Information -
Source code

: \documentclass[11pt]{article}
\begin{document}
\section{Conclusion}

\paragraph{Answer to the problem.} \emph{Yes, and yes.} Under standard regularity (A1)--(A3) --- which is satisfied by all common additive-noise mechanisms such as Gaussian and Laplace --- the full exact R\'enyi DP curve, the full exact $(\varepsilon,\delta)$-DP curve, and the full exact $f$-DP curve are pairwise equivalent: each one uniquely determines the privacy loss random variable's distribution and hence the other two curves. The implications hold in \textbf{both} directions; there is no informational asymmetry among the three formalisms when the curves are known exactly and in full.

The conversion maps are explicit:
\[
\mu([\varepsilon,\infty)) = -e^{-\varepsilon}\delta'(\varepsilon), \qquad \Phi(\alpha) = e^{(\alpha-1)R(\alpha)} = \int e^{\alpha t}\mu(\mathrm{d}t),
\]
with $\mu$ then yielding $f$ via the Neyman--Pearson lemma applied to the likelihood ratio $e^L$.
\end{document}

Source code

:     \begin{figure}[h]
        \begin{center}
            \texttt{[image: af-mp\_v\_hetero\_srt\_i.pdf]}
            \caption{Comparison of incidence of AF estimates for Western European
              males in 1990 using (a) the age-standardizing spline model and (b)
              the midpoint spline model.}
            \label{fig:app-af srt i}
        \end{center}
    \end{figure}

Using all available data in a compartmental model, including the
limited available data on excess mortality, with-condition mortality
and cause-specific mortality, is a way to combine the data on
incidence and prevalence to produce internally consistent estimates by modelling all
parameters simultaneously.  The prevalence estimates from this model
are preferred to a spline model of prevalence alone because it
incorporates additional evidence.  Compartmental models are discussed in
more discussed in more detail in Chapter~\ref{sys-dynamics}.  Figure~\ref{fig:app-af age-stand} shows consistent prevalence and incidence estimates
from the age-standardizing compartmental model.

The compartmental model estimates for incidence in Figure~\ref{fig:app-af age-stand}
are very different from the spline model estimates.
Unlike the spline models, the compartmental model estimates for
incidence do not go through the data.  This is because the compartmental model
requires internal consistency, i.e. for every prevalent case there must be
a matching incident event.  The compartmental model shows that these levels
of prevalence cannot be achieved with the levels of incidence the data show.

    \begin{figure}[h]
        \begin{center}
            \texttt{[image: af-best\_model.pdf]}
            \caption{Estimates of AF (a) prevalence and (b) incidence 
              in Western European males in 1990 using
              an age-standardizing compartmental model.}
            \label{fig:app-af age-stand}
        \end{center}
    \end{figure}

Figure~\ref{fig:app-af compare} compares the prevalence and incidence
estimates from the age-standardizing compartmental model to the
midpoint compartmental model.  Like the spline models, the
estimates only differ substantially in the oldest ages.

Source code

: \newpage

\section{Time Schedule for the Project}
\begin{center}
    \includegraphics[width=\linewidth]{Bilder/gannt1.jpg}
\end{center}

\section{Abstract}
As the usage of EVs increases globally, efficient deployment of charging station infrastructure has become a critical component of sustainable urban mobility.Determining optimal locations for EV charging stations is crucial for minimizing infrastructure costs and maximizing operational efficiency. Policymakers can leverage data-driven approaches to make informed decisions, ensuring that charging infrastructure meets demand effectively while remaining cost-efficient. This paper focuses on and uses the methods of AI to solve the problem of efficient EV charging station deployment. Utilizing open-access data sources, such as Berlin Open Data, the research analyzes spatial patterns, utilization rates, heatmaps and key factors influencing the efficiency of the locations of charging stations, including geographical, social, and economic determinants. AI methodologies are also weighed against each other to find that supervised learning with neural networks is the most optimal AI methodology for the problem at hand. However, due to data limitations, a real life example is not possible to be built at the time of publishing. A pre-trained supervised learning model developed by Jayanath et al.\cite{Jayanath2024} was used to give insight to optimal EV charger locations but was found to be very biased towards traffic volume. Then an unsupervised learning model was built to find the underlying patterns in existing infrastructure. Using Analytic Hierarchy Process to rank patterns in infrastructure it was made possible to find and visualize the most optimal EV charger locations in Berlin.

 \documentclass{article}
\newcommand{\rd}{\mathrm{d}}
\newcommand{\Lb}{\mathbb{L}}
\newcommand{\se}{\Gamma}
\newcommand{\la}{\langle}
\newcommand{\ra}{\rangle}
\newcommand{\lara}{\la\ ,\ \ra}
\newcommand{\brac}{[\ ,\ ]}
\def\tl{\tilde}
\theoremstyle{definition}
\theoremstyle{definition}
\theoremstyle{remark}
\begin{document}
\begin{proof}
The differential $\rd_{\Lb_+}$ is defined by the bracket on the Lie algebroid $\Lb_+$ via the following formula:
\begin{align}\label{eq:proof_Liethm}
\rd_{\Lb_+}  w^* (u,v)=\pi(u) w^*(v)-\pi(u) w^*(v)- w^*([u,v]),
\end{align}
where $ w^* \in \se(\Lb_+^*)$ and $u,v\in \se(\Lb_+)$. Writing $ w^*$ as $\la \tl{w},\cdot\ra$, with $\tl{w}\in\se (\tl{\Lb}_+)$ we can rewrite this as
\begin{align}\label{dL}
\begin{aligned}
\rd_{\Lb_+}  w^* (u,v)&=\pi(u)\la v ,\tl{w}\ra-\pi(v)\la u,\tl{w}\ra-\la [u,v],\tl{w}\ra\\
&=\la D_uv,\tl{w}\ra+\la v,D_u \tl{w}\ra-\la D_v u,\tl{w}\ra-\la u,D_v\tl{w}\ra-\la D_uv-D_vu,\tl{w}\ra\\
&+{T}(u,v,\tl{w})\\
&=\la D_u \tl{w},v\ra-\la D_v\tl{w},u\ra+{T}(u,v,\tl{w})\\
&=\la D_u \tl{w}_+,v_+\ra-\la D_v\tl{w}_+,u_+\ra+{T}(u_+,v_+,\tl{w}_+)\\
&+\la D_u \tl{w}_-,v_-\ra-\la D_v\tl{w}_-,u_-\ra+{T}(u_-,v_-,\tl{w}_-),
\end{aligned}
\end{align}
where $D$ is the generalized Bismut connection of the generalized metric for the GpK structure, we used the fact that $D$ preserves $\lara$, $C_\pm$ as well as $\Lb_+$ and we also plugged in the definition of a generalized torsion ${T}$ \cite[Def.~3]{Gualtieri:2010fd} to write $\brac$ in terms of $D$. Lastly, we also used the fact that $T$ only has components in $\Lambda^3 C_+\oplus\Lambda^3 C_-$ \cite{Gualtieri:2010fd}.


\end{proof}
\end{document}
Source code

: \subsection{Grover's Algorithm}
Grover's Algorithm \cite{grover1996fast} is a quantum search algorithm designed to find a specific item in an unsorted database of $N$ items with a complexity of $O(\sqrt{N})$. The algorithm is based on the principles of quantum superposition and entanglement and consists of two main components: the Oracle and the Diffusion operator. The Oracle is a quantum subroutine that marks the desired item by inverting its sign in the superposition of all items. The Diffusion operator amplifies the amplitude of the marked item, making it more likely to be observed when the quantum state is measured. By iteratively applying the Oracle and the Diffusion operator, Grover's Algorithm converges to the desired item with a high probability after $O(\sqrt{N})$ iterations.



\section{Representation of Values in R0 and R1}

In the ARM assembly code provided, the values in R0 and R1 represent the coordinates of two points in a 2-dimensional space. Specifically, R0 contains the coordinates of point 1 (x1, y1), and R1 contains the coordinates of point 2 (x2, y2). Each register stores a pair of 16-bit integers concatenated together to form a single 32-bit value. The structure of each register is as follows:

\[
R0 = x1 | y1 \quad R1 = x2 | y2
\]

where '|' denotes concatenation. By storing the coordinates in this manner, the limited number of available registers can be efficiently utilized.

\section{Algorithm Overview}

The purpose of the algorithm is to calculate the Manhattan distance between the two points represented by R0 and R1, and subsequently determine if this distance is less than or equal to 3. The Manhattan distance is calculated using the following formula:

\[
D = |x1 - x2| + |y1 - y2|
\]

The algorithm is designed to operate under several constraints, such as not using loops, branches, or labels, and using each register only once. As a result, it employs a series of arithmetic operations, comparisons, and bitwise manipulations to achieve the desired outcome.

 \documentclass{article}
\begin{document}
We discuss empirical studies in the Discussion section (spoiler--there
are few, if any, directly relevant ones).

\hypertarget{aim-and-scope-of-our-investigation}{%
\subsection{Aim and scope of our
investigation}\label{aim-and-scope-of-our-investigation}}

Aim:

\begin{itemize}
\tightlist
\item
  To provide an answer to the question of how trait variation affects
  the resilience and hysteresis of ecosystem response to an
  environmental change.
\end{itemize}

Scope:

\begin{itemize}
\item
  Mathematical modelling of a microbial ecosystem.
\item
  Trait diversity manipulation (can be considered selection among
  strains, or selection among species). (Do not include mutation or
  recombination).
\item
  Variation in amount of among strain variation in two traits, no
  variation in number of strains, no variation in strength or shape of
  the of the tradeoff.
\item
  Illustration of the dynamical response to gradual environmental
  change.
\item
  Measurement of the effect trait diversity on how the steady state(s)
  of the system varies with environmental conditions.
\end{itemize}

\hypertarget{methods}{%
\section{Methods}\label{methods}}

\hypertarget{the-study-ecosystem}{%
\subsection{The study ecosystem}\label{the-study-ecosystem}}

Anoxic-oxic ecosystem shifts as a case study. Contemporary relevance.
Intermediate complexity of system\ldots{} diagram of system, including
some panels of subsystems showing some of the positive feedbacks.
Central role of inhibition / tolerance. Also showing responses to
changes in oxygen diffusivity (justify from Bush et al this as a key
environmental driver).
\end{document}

What is needed - Return every line of the listing above where "mathrm" appears.

Answer for the task -
\mu([\varepsilon,\infty)) = -e^{-\varepsilon}\delta'(\varepsilon), \qquad \Phi(\alpha) = e^{(\alpha-1)R(\alpha)} = \int e^{\alpha t}\mu(\mathrm{d}t),
\newcommand{\rd}{\mathrm{d}}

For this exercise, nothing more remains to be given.